• Problem to work on: Among the lines below, keep only those from the one containing "# Shaan Patel" through the one containing "Created time: December 23, 2022 2:14 AM", and reproduce them exactly.

• Records shown:
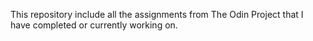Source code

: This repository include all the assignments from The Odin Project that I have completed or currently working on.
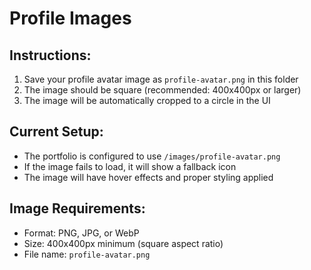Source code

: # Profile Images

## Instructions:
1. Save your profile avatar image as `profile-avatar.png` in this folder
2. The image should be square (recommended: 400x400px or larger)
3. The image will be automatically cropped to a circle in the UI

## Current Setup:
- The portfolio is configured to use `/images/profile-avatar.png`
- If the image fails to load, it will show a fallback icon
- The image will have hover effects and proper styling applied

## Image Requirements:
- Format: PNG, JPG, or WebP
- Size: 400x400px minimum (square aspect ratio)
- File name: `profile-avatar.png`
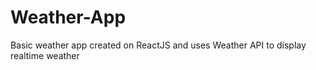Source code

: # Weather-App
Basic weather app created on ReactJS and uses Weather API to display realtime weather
==
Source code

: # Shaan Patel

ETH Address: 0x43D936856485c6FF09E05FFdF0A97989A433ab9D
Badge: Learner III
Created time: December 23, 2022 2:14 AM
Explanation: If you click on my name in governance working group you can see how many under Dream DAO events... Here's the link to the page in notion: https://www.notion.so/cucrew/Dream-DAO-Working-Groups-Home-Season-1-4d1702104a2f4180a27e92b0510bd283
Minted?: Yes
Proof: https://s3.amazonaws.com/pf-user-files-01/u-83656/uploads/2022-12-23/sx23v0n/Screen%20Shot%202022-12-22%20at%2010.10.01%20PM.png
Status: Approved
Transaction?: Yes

• Answer area:
: # Shaan Patel

ETH Address: 0x43D936856485c6FF09E05FFdF0A97989A433ab9D
Badge: Learner III
Created time: December 23, 2022 2:14 AM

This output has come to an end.